Adnan Saleem

Personal information
- Full name: Adnan Saleem
- Born: 18 December 1976 (age 49) Islamabad, Pakistan
- Batting: Left-handed
- Bowling: Left-arm fast

Domestic team information
- 2002–2006: Buckinghamshire

Career statistics
| Competition | List A |
| Matches | 5 |
| Runs scored | 2 |
| Batting average | 1.00 |
| 100s/50s | –/– |
| Top score | 2 |
| Balls bowled | 179 |
| Wickets | 5 |
| Bowling average | 32.20 |
| 5 wickets in innings | – |
| 10 wickets in match | – |
| Best bowling | 3/24 |
| Catches/stumpings | 1/– |
- Source: Cricinfo, 27 April 2011

= Adnan Saleem =

English cricketer

Adnan Saleem (born 18 December 1976) is an English cricketer. Saleem is a left-handed batsman who bowled left-arm Fast. He was born in Islamabad.

Saleem made his debut for Buckinghamshire in the 2002 MCCA Knockout Trophy against the Northamptonshire Cricket Board. Saleem played Minor counties cricket for Buckinghamshire from 2002 to 2006, which included nine Minor Counties Championship matches and six MCCA Knockout Trophy matches. In 2002, he made his List A debut against Sussex in the Cheltenham & Gloucester Trophy. He played four further List A matches for Buckinghamshire, the last coming against Lancashire in 2005. In his five List A matches, he took 5 wickets at a bowling average of 32.20, with best figures of 3/24.

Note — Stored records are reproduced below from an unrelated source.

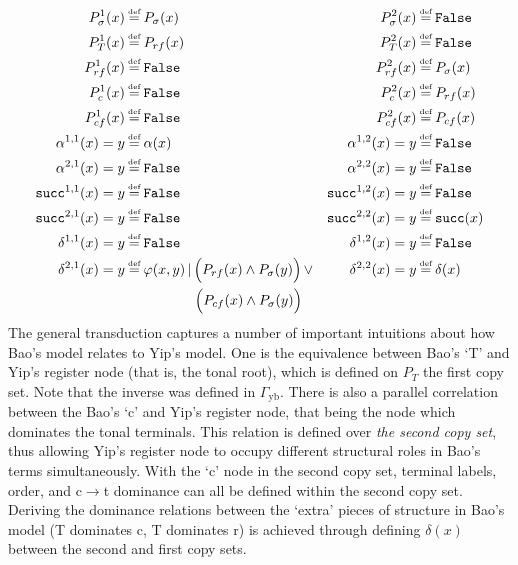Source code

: \documentclass{article}
\newcommand\myeq{\mathrel{\stackrel{\makebox[0pt]{\mbox{\normalfont\tiny def}}}{=}}}
\begin{document}
\begin{equation}
\begin{aligned}
P^1_{\sigma}(x) &\myeq P_{\sigma}(x) &  P^2_{\sigma}(x) &\myeq \mathtt{False} \\
P^1_{T}(x) &\myeq P_{rf}(x) &  P^2_{T}(x) &\myeq \mathtt{False} \\
P^1_{rf}(x) &\myeq \mathtt{False} &  P^2_{rf}(x) &\myeq P_{\sigma}(x) \\
P^1_{c}(x) &\myeq \mathtt{False} &  P^2_{c}(x) &\myeq P_{rf}(x) \\
P^1_{cf}(x) &\myeq \mathtt{False} &  P^2_{cf}(x) &\myeq P_{cf}(x) \\
\alpha^{1,1}(x)=y &\myeq \alpha(x) & \alpha^{1,2}(x)=y &\myeq \mathtt{False}  \\
\alpha^{2,1}(x)=y &\myeq \mathtt{False} & \alpha^{2,2}(x)=y &\myeq \mathtt{False}  \\
\mathtt{succ}^{1,1}(x) = y &\myeq \mathtt{False} & \mathtt{succ}^{1,2}(x) = y &\myeq \mathtt{False} \\
\mathtt{succ}^{2,1}(x) = y &\myeq \mathtt{False} & \mathtt{succ}^{2,2}(x) = y &\myeq \mathtt{succ}(x) \\
\delta^{1,1}(x)=y &\myeq \mathtt{False} & \delta^{1,2}(x)=y &\myeq \mathtt{False}  \\
\delta^{2,1}(x)=y &\myeq \varphi(x,y)\,|\,\Big(P_{rf}(x) \wedge P_{\sigma}(y)\Big)\,\lor & \delta^{2,2}(x)=y &\myeq \delta(x)\\
&\qquad \qquad \ \ \ \Big(P_{cf}(x) \wedge P_{\sigma}(y)\Big)\\
\end{aligned}
\end{equation}
The general transduction captures a number of important intuitions about how Bao's model relates to Yip's model. One is the equivalence between Bao's `T' and Yip's register node (that is, the tonal root), which is defined on $P_{T}$ the first copy set. Note that the inverse was defined in $\Gamma_{\text{yb}}$. There is also a parallel correlation between the Bao's `c' and Yip's register node, that being the node which dominates the tonal terminals. This relation is defined over \emph{the second copy set}, thus allowing Yip's register node to occupy different structural roles in Bao's terms simultaneously. With the `c' node in the second copy set, terminal labels, order, and c$\rightarrow$t dominance can all be defined within the second copy set. Deriving the dominance relations between the `extra' pieces of structure in Bao's model (T dominates c, T dominates r) is achieved through defining $\delta(x)$ between the second and first copy sets. 
\end{document}
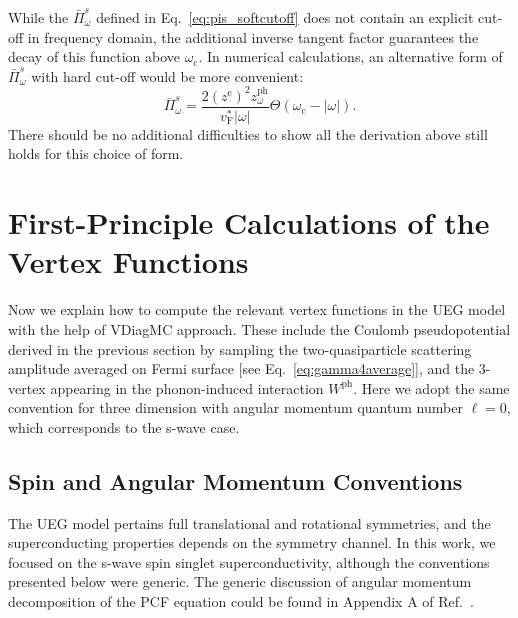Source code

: \documentclass[%
 reprint,
superscriptaddress,
 amsmath,amssymb,
 aps,
prx,
]{revtex4-2}
\newcommand{\txc}{\text{c}}
\newcommand{\txF}{\text{F}}
\newcommand{\txph}{\text{ph}}
\begin{document}
\begin{appendices}
While the $\bar{\Pi}^s_{\omega}$ defined in Eq.~\eqref{eq:pis_softcutoff} does not contain an explicit cut-off in frequency domain, the additional inverse tangent factor guarantees the decay of this function above $\omega_\txc$. 
In numerical calculations, an alternative form of $\bar{\Pi}^s_{\omega}$ with hard cut-off would be more convenient:
\begin{equation}
 \bar{\Pi}^s_{\omega}=\frac{2\left(z^\text{e}\right)^2z^{\txph}_{\omega}}{v_{\txF}^*|\omega|}\Theta(\omega_\txc-\left|\omega\right|).
 \label{eq:pis_hardcutoff}
\end{equation}
There should be no additional difficulties to show all the derivation above still holds for this choice of form.


\section{First-Principle Calculations of the Vertex Functions}

Now we explain how to compute the relevant vertex functions in the UEG model with the help
of VDiagMC approach.
These include the Coulomb pseudopotential derived in the previous section by sampling the
two-quasiparticle scattering amplitude averaged on Fermi surface [see Eq.~\eqref{eq:gamma4average}],
and the 3-vertex appearing in the phonon-induced interaction $W^{\txph}$.
Here we adopt the same convention for three dimension with angular momentum quantum number $\ell=0$, which corresponds to the s-wave case.

\subsection{Spin and Angular Momentum Conventions}
The UEG model pertains full translational and rotational symmetries, 
and the superconducting properties depends on the symmetry channel.
In this work, we focused on the s-wave spin singlet superconductivity, 
although the conventions presented below were generic.
The generic discussion of angular momentum decomposition of the PCF equation could be found in Appendix A of Ref.~\cite{pengcheng}.


\end{appendices}
\end{document}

From 1996 to 1998, Saleem played mainly Second XI cricket for the Surrey County Cricket Club and was a consistent performer with over 75 wickets and an ability to strike at any time. Due to the strength of the Surrey squad, he found limited opportunity in the Surrey First XI. He has represented numerous sides over the years including English Schools, British Universities, Club Cricket Conference, and Marylebone Cricket Club with distinction. In 2000 he was named the player of the tournament in the Home Nations Competition in Dublin representing English Universities. A Civil Engineer by profession Saleem made his debut in the Surrey Championship in 1993 for Addiscombe Cricket Club and has around 600 first team wickets and over 5000 first team runs making him one of the leading club cricketers in the Surrey Championship. Adnan has toured with the Club Cricket Conference to Australia and Hong Kong and also represented Marylebone Cricket Club on tours to USA, Greece, Italy, Scotland, and Ireland also playing A Grade Cricket for Sir Donald Bradman's old club Kennsington District Cricket Club in Adelaide.